Review of Mr. Bones

Mr. Bones (I) (2001)
5/10
Pity... Schuster got a bad case of Hollywood influenza
8 June 2007
"That's a good choice. You won't stop laughing. You'll laugh so your stomach will ache" said the officer when he saw 'Mr Bones' DVD in my hands. And I had no reason to think opposite.

DVD starts advertising new Schuster candid camera work. Well, for a trailer you can't put long jokes, so that's probably why these new pieces looked so pale and superficial, I told myself, still waiting for movie to start. Yankee Zulu was not a masterpiece, but had its charms, and some really great scenes. And Mr Bones was supposed to be much better.

However, you must be careful who will you trust. For someone who grew up with Austin Powers, matured with Porky's and American Pie and finds Scary Movie to be the ultimate comedy, Mr Bones can be a top pleasure to watch. But the rest of us have problems to understand what took Schuster eight years to finish the script. If he had completed it in first year of work, it would probably be much better, because bowel humor was not so popular then, and I guess we would be free of few tons of feces missiles precisely targeting actors' faces.

It is even more pity because the story isn't bad at all. Original - no, but comedy doesn't always ask for a brand new story; sometimes best scenes can be funny just because of similarity to something that everyone knows. Schuster also didn't fall into usual trap to focus too much on confrontation of two worlds. These movies were popular in 80's (Starman, Crocodile Dundee, E.T., Coming to America) and, as usual, too many copies make jokes repeat. Mr Bones contains few minutes of understandable misunderstandings, enough to stay unobtrusive (though one of them again concentrates on of body excretions, when he looks for toilette). And there is more logic in developing the plot than in many other modern movies, including Schuster's own ones.

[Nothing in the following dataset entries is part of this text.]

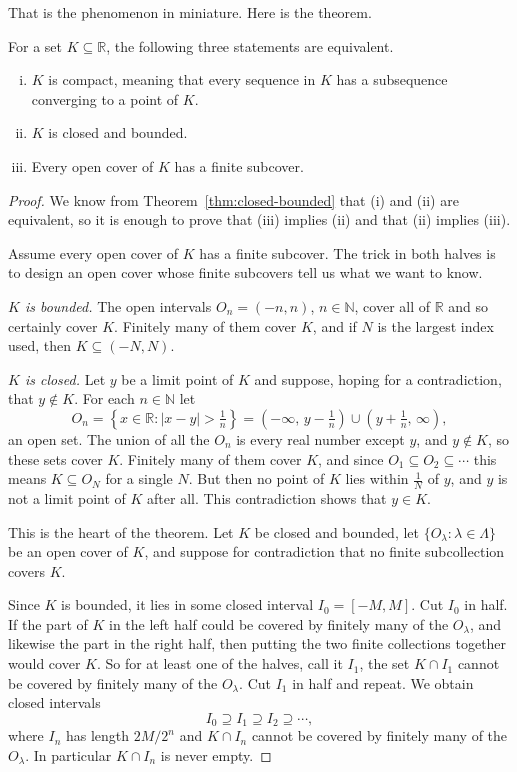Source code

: That is the phenomenon in miniature.  Here is the theorem.

\begin{theorem}\label{thm:heine-borel}
For a set $K \subseteq \mathbb{R}$, the following three statements are equivalent.
\begin{enumerate}[(i)]
	\item $K$ is compact, meaning that every sequence in $K$ has a subsequence converging to a point of $K$.
	\item $K$ is closed and bounded.
	\item Every open cover of $K$ has a finite subcover.
\end{enumerate}
\end{theorem}

\begin{proof}
We know from Theorem~\ref{thm:closed-bounded} that (i) and (ii) are equivalent, so it is enough to prove that (iii) implies (ii) and that (ii) implies (iii).

  Assume every open cover of $K$ has a finite subcover.  The trick in both halves is to design an open cover whose finite subcovers tell us what we want to know.

\emph{$K$ is bounded.}  The open intervals $O_n = (-n, n)$, $n \in \mathbb{N}$, cover all of $\mathbb{R}$ and so certainly cover $K$.  Finitely many of them cover $K$, and if $N$ is the largest index used, then $K \subseteq (-N, N)$.

\emph{$K$ is closed.}  Let $y$ be a limit point of $K$ and suppose, hoping for a contradiction, that $y \notin K$.  For each $n \in \mathbb{N}$ let
\[ O_n = \left\{x \in \mathbb{R} : |x - y| > \tfrac1n\right\} = \left(-\infty,\, y - \tfrac1n\right) \cup \left(y + \tfrac1n,\, \infty\right), \]
an open set.  The union of all the $O_n$ is every real number except $y$, and $y \notin K$, so these sets cover $K$.  Finitely many of them cover $K$, and since $O_1 \subseteq O_2 \subseteq \cdots$ this means $K \subseteq O_N$ for a single $N$.  But then no point of $K$ lies within $\frac1N$ of $y$, and $y$ is not a limit point of $K$ after all.  This contradiction shows that $y \in K$.

  This is the heart of the theorem.  Let $K$ be closed and bounded, let $\{O_{\lambda} : \lambda \in \Lambda\}$ be an open cover of $K$, and suppose for contradiction that no finite subcollection covers $K$.

Since $K$ is bounded, it lies in some closed interval $I_0 = [-M, M]$.  Cut $I_0$ in half.  If the part of $K$ in the left half could be covered by finitely many of the $O_{\lambda}$, and likewise the part in the right half, then putting the two finite collections together would cover $K$.  So for at least one of the halves, call it $I_1$, the set $K \cap I_1$ cannot be covered by finitely many of the $O_{\lambda}$.  Cut $I_1$ in half and repeat.  We obtain closed intervals
\[ I_0 \supseteq I_1 \supseteq I_2 \supseteq \cdots, \]
where $I_n$ has length $2M/2^n$ and $K \cap I_n$ cannot be covered by finitely many of the $O_{\lambda}$.  In particular $K \cap I_n$ is never empty.


\end{proof}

Dialogues have never been Schuster's best side. In candid camera you can't plan them, so he sometimes neglects them in movies, too. The number of characters is rather big but each of them has personality (one more step forward for Schuster). And, unlike Schuster (co)author, Schuster actor was equal to his best roles. Music is used a lot, and it seems to be one of Hollywood influences (but this one well done).

Since Jamie Uys it seems that RSA movies made for foreign audience can't avoid a lot of animals. They may be exotic and thus attractive to Europeans and Americans (though for most of them cows and ducks are equally exotic as leopards), so it can help selling the movie. However, in Mr Bones birds fly only to drop their bowel contains on human noses (when Mel Brooks made that it was original and was integrated in the story), not to mention bigger animals. If a medium size bird is supposed to make a big laugh every time it empties its intestines, imagine what an epic movie would be made if someone could get a pterodactyl! (Remember, we're in the age of bird influenza...)

Apart from this type of humor (I use this word without believing in it), I noticed that the story, though settled in RSA (even some landscapes were the same or at least similar to Yankee Zulu), didn't show much about complicated relations between local races and nations as former Schuster's movies. And all this golf players and the whole movie can't hold a candle to a single scene taking part on golf terrain in Schuster's "Panic Mechanic". But since then Schuster obviously became a victim of Hollywood bowel-humor influence. I hope that a cure will be found soon enough.